---- Supplied records

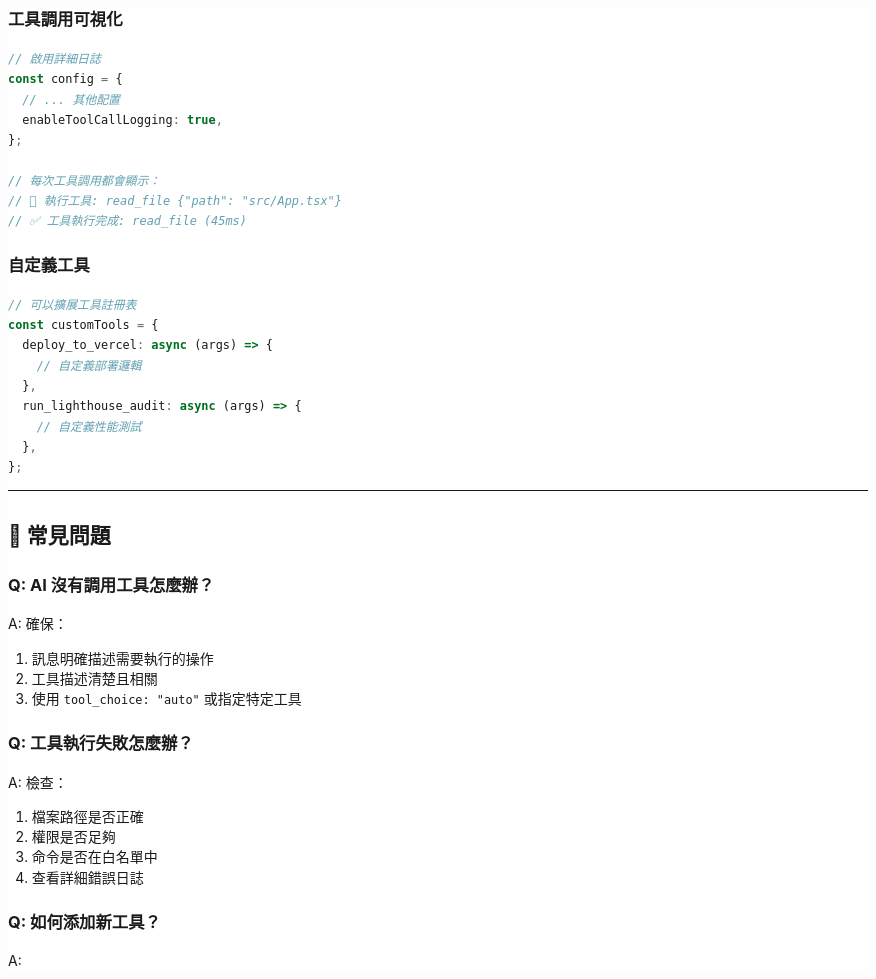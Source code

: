 ### 工具調用可視化

```typescript
// 啟用詳細日誌
const config = {
  // ... 其他配置
  enableToolCallLogging: true,
};

// 每次工具調用都會顯示：
// 🔧 執行工具: read_file {"path": "src/App.tsx"}
// ✅ 工具執行完成: read_file (45ms)
```

### 自定義工具

```typescript
// 可以擴展工具註冊表
const customTools = {
  deploy_to_vercel: async (args) => {
    // 自定義部署邏輯
  },
  run_lighthouse_audit: async (args) => {
    // 自定義性能測試
  },
};
```

---

## 🚨 常見問題

### Q: AI 沒有調用工具怎麼辦？

A: 確保：

1. 訊息明確描述需要執行的操作
2. 工具描述清楚且相關
3. 使用 `tool_choice: "auto"` 或指定特定工具

### Q: 工具執行失敗怎麼辦？

A: 檢查：

1. 檔案路徑是否正確
2. 權限是否足夠
3. 命令是否在白名單中
4. 查看詳細錯誤日誌

### Q: 如何添加新工具？

A:
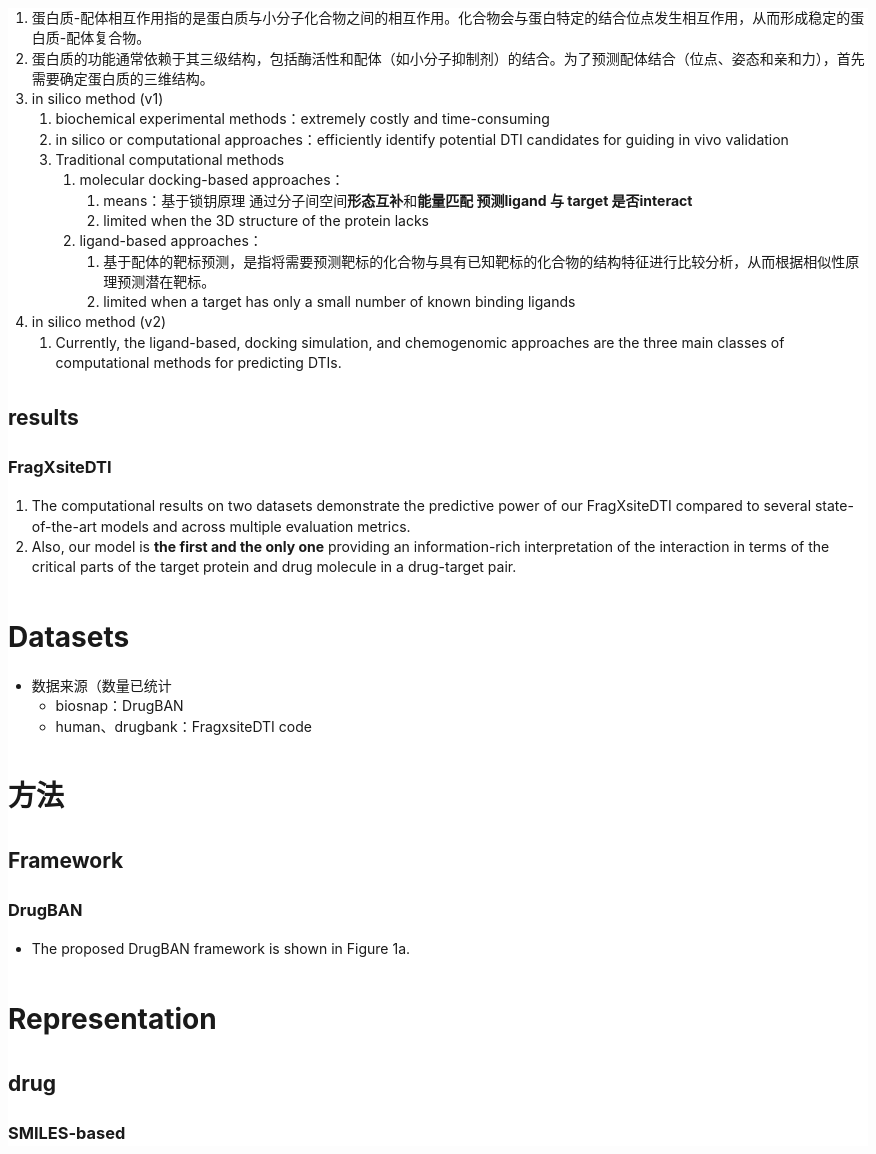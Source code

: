 1. 蛋白质-配体相互作用指的是蛋白质与小分子化合物之间的相互作用。化合物会与蛋白特定的结合位点发生相互作用，从而形成稳定的蛋白质-配体复合物。
2. 蛋白质的功能通常依赖于其三级结构，包括酶活性和配体（如小分子抑制剂）的结合。为了预测配体结合（位点、姿态和亲和力），首先需要确定蛋白质的三维结构。
3. in silico method (v1)
    1. biochemical experimental methods：extremely costly and time-consuming
    2. in silico or computational approaches：efficiently identify potential DTI candidates for guiding in vivo validation
    3. Traditional computational methods
        1. molecular docking-based approaches：
            1. means：基于锁钥原理 通过分子间空间**形态互补**和**能量匹配 预测ligand 与 target 是否interact**
            2. limited  when the 3D structure of the protein lacks
        2. ligand-based approaches：
            1. 基于配体的靶标预测，是指将需要预测靶标的化合物与具有已知靶标的化合物的结构特征进行比较分析，从而根据相似性原理预测潜在靶标。
            2. limited when a target has only a small number of known binding ligands
4. in silico method (v2)
    1. Currently, the ligand-based, docking simulation, and chemogenomic approaches are the three main classes of computational methods for predicting DTIs.

## results

### FragXsiteDTI

1. The computational results on two datasets demonstrate the predictive power of our FragXsiteDTI compared to several state-of-the-art models and across multiple evaluation metrics. 
2. Also, our model is **the first and the only one** providing an information-rich interpretation of the interaction in terms of the critical parts of the target protein and drug molecule in a drug-target pair. 

# Datasets

- 数据来源（数量已统计
    - biosnap：DrugBAN
    - human、drugbank：FragxsiteDTI  code

# 方法

## Framework

### DrugBAN

- The proposed DrugBAN framework is shown in Figure 1a.

# Representation

## drug

### SMILES-based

--------

**What to work on:**
What is needed is an exact copy of each line from the top of the data above through the line containing "### FragXsiteDTI", with no pictures.

**Answer box:**
Source code

: ### 工具調用可視化

```typescript
// 啟用詳細日誌
const config = {
  // ... 其他配置
  enableToolCallLogging: true,
};

// 每次工具調用都會顯示：
// 🔧 執行工具: read_file {"path": "src/App.tsx"}
// ✅ 工具執行完成: read_file (45ms)
```

### 自定義工具

```typescript
// 可以擴展工具註冊表
const customTools = {
  deploy_to_vercel: async (args) => {
    // 自定義部署邏輯
  },
  run_lighthouse_audit: async (args) => {
    // 自定義性能測試
  },
};
```

---

## 🚨 常見問題

### Q: AI 沒有調用工具怎麼辦？

A: 確保：

1. 訊息明確描述需要執行的操作
2. 工具描述清楚且相關
3. 使用 `tool_choice: "auto"` 或指定特定工具

### Q: 工具執行失敗怎麼辦？

A: 檢查：

1. 檔案路徑是否正確
2. 權限是否足夠
3. 命令是否在白名單中
4. 查看詳細錯誤日誌

### Q: 如何添加新工具？

A:
Source code

: 1. 蛋白质-配体相互作用指的是蛋白质与小分子化合物之间的相互作用。化合物会与蛋白特定的结合位点发生相互作用，从而形成稳定的蛋白质-配体复合物。
2. 蛋白质的功能通常依赖于其三级结构，包括酶活性和配体（如小分子抑制剂）的结合。为了预测配体结合（位点、姿态和亲和力），首先需要确定蛋白质的三维结构。
3. in silico method (v1)
    1. biochemical experimental methods：extremely costly and time-consuming
    2. in silico or computational approaches：efficiently identify potential DTI candidates for guiding in vivo validation
    3. Traditional computational methods
        1. molecular docking-based approaches：
            1. means：基于锁钥原理 通过分子间空间**形态互补**和**能量匹配 预测ligand 与 target 是否interact**
            2. limited  when the 3D structure of the protein lacks
        2. ligand-based approaches：
            1. 基于配体的靶标预测，是指将需要预测靶标的化合物与具有已知靶标的化合物的结构特征进行比较分析，从而根据相似性原理预测潜在靶标。
            2. limited when a target has only a small number of known binding ligands
4. in silico method (v2)
    1. Currently, the ligand-based, docking simulation, and chemogenomic approaches are the three main classes of computational methods for predicting DTIs.

## results

### FragXsiteDTI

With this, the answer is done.